---------- INFORMATION GIVEN
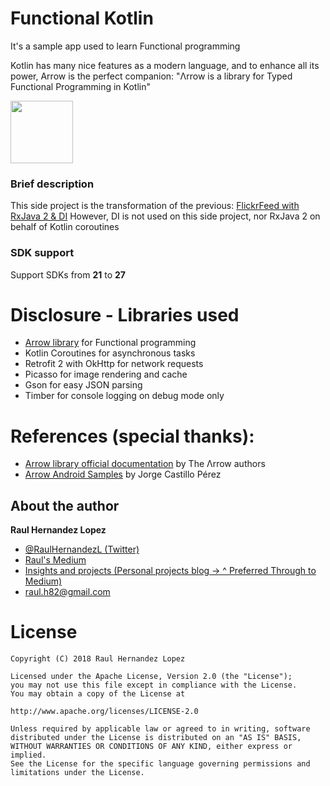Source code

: # Functional Kotlin
It's a sample app used to learn Functional programming

Kotlin has many nice features as a modern language, and to enhance all its power,
Arrow is the perfect companion: "Λrrow is a library for Typed Functional Programming in Kotlin"

<img height="100" src="https://avatars2.githubusercontent.com/u/29458023?v=4&amp;s=200" width="100">

### Brief description
This side project is the transformation of the previous:
[FlickrFeed with RxJava 2 & DI](https://github.com/raulh82vlc/FlickrFeed)
However, DI is not used on this side project, nor RxJava 2 on behalf of Kotlin coroutines

### SDK support
Support SDKs from **21** to **27**

# Disclosure - Libraries used
- [Arrow library](https://github.com/arrow-kt/arrow) for Functional programming
- Kotlin Coroutines for asynchronous tasks
- Retrofit 2 with OkHttp for network requests
- Picasso for image rendering and cache
- Gson for easy JSON parsing
- Timber for console logging on debug mode only

# References (special thanks):
- [Arrow library official documentation](https://arrow-kt.io/docs/) by The Λrrow authors
- [Arrow Android Samples](https://github.com/JorgeCastilloPrz/ArrowAndroidSamples) by Jorge Castillo Pérez


## About the author
**Raul Hernandez Lopez**
- [@RaulHernandezL (Twitter)](https://twitter.com/RaulHernandezL)
- [Raul's Medium](https://medium.com/@raul.h82)
- [Insights and projects (Personal projects blog -> ^ Preferred Through to Medium)](https://raulh82vlc.github.io)
- [raul.h82@gmail.com](mailto:raul.h82@gmail.com)

# License
```
Copyright (C) 2018 Raul Hernandez Lopez

Licensed under the Apache License, Version 2.0 (the "License");
you may not use this file except in compliance with the License.
You may obtain a copy of the License at

http://www.apache.org/licenses/LICENSE-2.0

Unless required by applicable law or agreed to in writing, software
distributed under the License is distributed on an "AS IS" BASIS,
WITHOUT WARRANTIES OR CONDITIONS OF ANY KIND, either express or implied.
See the License for the specific language governing permissions and
limitations under the License.
```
--------------------
Give back every record exactly. Omit the pictures.

* ANSWER AREA *
Source code

: # Functional Kotlin
It's a sample app used to learn Functional programming

Kotlin has many nice features as a modern language, and to enhance all its power,
Arrow is the perfect companion: "Λrrow is a library for Typed Functional Programming in Kotlin"

<img height="100" src="https://avatars2.githubusercontent.com/u/29458023?v=4&amp;s=200" width="100">

### Brief description
This side project is the transformation of the previous:
[FlickrFeed with RxJava 2 & DI](https://github.com/raulh82vlc/FlickrFeed)
However, DI is not used on this side project, nor RxJava 2 on behalf of Kotlin coroutines

### SDK support
Support SDKs from **21** to **27**

# Disclosure - Libraries used
- [Arrow library](https://github.com/arrow-kt/arrow) for Functional programming
- Kotlin Coroutines for asynchronous tasks
- Retrofit 2 with OkHttp for network requests
- Picasso for image rendering and cache
- Gson for easy JSON parsing
- Timber for console logging on debug mode only

# References (special thanks):
- [Arrow library official documentation](https://arrow-kt.io/docs/) by The Λrrow authors
- [Arrow Android Samples](https://github.com/JorgeCastilloPrz/ArrowAndroidSamples) by Jorge Castillo Pérez


## About the author
**Raul Hernandez Lopez**
- [@RaulHernandezL (Twitter)](https://twitter.com/RaulHernandezL)
- [Raul's Medium](https://medium.com/@raul.h82)
- [Insights and projects (Personal projects blog -> ^ Preferred Through to Medium)](https://raulh82vlc.github.io)
- [raul.h82@gmail.com](mailto:raul.h82@gmail.com)

# License
```
Copyright (C) 2018 Raul Hernandez Lopez

Licensed under the Apache License, Version 2.0 (the "License");
you may not use this file except in compliance with the License.
You may obtain a copy of the License at

http://www.apache.org/licenses/LICENSE-2.0

Unless required by applicable law or agreed to in writing, software
distributed under the License is distributed on an "AS IS" BASIS,
WITHOUT WARRANTIES OR CONDITIONS OF ANY KIND, either express or implied.
See the License for the specific language governing permissions and
limitations under the License.
```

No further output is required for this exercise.